EXERCISE
A single stretch of the material below is to be transcribed exactly, starting at the line with "Coactivas del Expediente" and ending after the line with "comprendido en dicha".

# # # # #

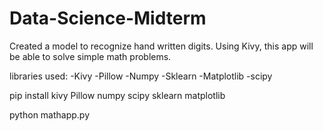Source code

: # Data-Science-Midterm
Created a model to recognize hand written digits. Using Kivy, this app will be able to solve simple math problems.

libraries used:
-Kivy
-Pillow
-Numpy
-Sklearn
-Matplotlib
-scipy

pip install kivy Pillow numpy scipy sklearn matplotlib


python mathapp.py
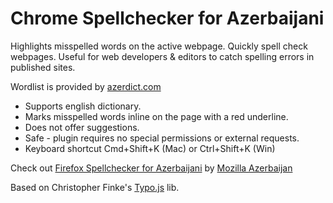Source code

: # Chrome Spellchecker for Azerbaijani
Highlights misspelled words on the active webpage.
Quickly spell check webpages. Useful for web developers & editors to catch spelling errors in published sites.

Wordlist is provided by [azerdict.com](https://azerdict.com)

* Supports english dictionary.
* Marks misspelled words inline on the page with a red underline.
* Does not offer suggestions.
* Safe - plugin requires no special permissions or external requests.
* Keyboard shortcut Cmd+Shift+K (Mac) or Ctrl+Shift+K (Win)

Check out [Firefox Spellchecker for Azerbaijani](https://github.com/mozillaz/spellchecker) by [Mozilla Azerbaijan](https://github.com/mozillaz)

Based on Christopher Finke's [Typo.js](https://github.com/cfinke/Typo.js/) lib.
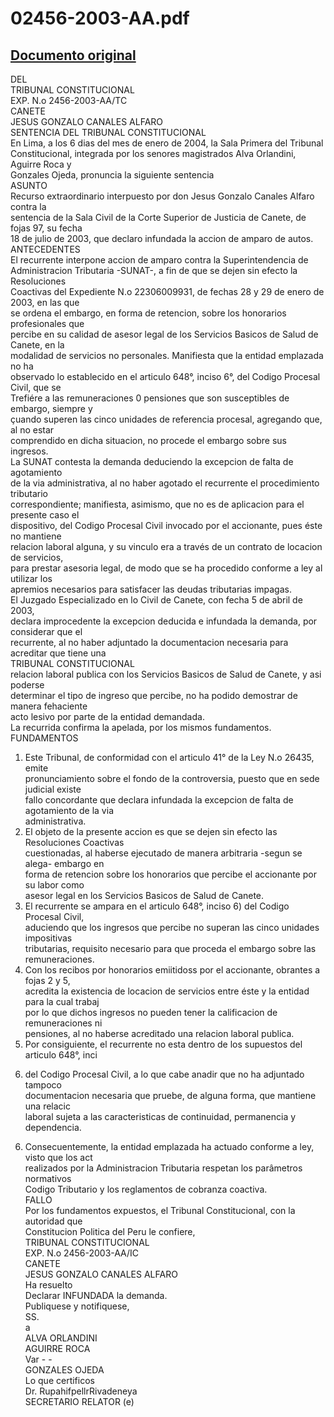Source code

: 
02456-2003-AA.pdf
=================
  
[Documento original](https://tc.gob.pe/jurisprudencia/2004/02456-2003-AA.pdf)  
---  
DEL  
TRIBUNAL CONSTITUCIONAL  
EXP. N.o 2456-2003-AA/TC  
CANETE  
JESUS GONZALO CANALES ALFARO  
SENTENCIA DEL TRIBUNAL CONSTITUCIONAL  
En Lima, a los 6 dias del mes de enero de 2004, la Sala Primera del Tribunal  
Constitucional, integrada por los senores magistrados Alva Orlandini, Aguirre Roca y  
Gonzales Ojeda, pronuncia la siguiente sentencia  
ASUNTO  
Recurso extraordinario interpuesto por don Jesus Gonzalo Canales Alfaro contra la  
sentencia de la Sala Civil de la Corte Superior de Justicia de Canete, de fojas 97, su fecha  
18 de julio de 2003, que declaro infundada la accion de amparo de autos.  
ANTECEDENTES  
El recurrente interpone accion de amparo contra la Superintendencia de  
Administracion Tributaria -SUNAT-, a fin de que se dejen sin efecto la Resoluciones  
Coactivas del Expediente N.o 22306009931, de fechas 28 y 29 de enero de 2003, en las que  
se ordena el embargo, en forma de retencion, sobre los honorarios profesionales que  
percibe en su calidad de asesor legal de los Servicios Basicos de Salud de Canete, en la  
modalidad de servicios no personales. Manifiesta que la entidad emplazada no ha  
observado lo establecido en el articulo 648°, inciso 6°, del Codigo Procesal Civil, que se  
Trefiére a las remuneraciones 0 pensiones que son susceptibles de embargo, siempre y  
çuando superen las cinco unidades de referencia procesal, agregando que, al no estar  
comprendido en dicha situacion, no procede el embargo sobre sus ingresos.  
La SUNAT contesta la demanda deduciendo la excepcion de falta de agotamiento  
de la via administrativa, al no haber agotado el recurrente el procedimiento tributario  
correspondiente; manifiesta, asimismo, que no es de aplicacion para el presente caso el  
dispositivo, del Codigo Procesal Civil invocado por el accionante, pues éste no mantiene  
relacion laboral alguna, y su vinculo era a través de un contrato de locacion de servicios,  
para prestar asesoria legal, de modo que se ha procedido conforme a ley al utilizar los  
apremios necesarios para satisfacer las deudas tributarias impagas.  
El Juzgado Especializado en lo Civil de Canete, con fecha 5 de abril de 2003,  
declara improcedente la excepcion deducida e infundada la demanda, por considerar que el  
recurrente, al no haber adjuntado la documentacion necesaria para acreditar que tiene una  
TRIBUNAL CONSTITUCIONAL  
relacion laboral publica con los Servicios Basicos de Salud de Canete, y asi poderse  
determinar el tipo de ingreso que percibe, no ha podido demostrar de manera fehaciente  
acto lesivo por parte de la entidad demandada.  
La recurrida confirma la apelada, por los mismos fundamentos.  
FUNDAMENTOS  
1. Este Tribunal, de conformidad con el articulo 41° de la Ley N.o 26435, emite  
pronunciamiento sobre el fondo de la controversia, puesto que en sede judicial existe  
fallo concordante que declara infundada la excepcion de falta de agotamiento de la via  
administrativa.  
2. El objeto de la presente accion es que se dejen sin efecto las Resoluciones Coactivas  
cuestionadas, al haberse ejecutado de manera arbitraria -segun se alega- embargo en  
forma de retencion sobre los honorarios que percibe el accionante por su labor como  
asesor legal en los Servicios Basicos de Salud de Canete.  
3. El recurrente se ampara en el articulo 648°, inciso 6) del Codigo Procesal Civil,  
aduciendo que los ingresos que percibe no superan las cinco unidades impositivas  
tributarias, requisito necesario para que proceda el embargo sobre las remuneraciones.  
4. Con los recibos por honorarios emiitidoss por el accionante, obrantes a fojas 2 y 5,  
acredita la existencia de locacion de servicios entre éste y la entidad para la cual trabaj  
por lo que dichos ingresos no pueden tener la calificacion de remuneraciones ni  
pensiones, al no haberse acreditado una relacion laboral publica.  
5. Por consiguiente, el recurrente no esta dentro de los supuestos del articulo 648°, inci  
6) del Codigo Procesal Civil, a lo que cabe anadir que no ha adjuntado tampoco  
documentacion necesaria que pruebe, de alguna forma, que mantiene una relacic  
laboral sujeta a las caracteristicas de continuidad, permanencia y dependencia.  
6. Consecuentemente, la entidad emplazada ha actuado conforme a ley, visto que los act  
realizados por la Administracion Tributaria respetan los parâmetros normativos  
Codigo Tributario y los reglamentos de cobranza coactiva.  
FALLO  
Por los fundamentos expuestos, el Tribunal Constitucional, con la autoridad que  
Constitucion Politica del Peru le confiere,  
TRIBUNAL CONSTITUCIONAL  
EXP. N.o 2456-2003-AA/IC  
CANETE  
JESUS GONZALO CANALES ALFARO  
Ha resuelto  
Declarar INFUNDADA la demanda.  
Publiquese y notifiquese,  
SS.  
a  
ALVA ORLANDINI  
AGUIRRE ROCA  
Var - -  
GONZALES OJEDA  
Lo que certificos  
Dr. RupahifpellrRivadeneya  
SECRETARIO RELATOR (e)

# # # # #

REPLY
Coactivas del Expediente N.o 22306009931, de fechas 28 y 29 de enero de 2003, en las que  
se ordena el embargo, en forma de retencion, sobre los honorarios profesionales que  
percibe en su calidad de asesor legal de los Servicios Basicos de Salud de Canete, en la  
modalidad de servicios no personales. Manifiesta que la entidad emplazada no ha  
observado lo establecido en el articulo 648°, inciso 6°, del Codigo Procesal Civil, que se  
Trefiére a las remuneraciones 0 pensiones que son susceptibles de embargo, siempre y  
çuando superen las cinco unidades de referencia procesal, agregando que, al no estar  
comprendido en dicha situacion, no procede el embargo sobre sus ingresos.  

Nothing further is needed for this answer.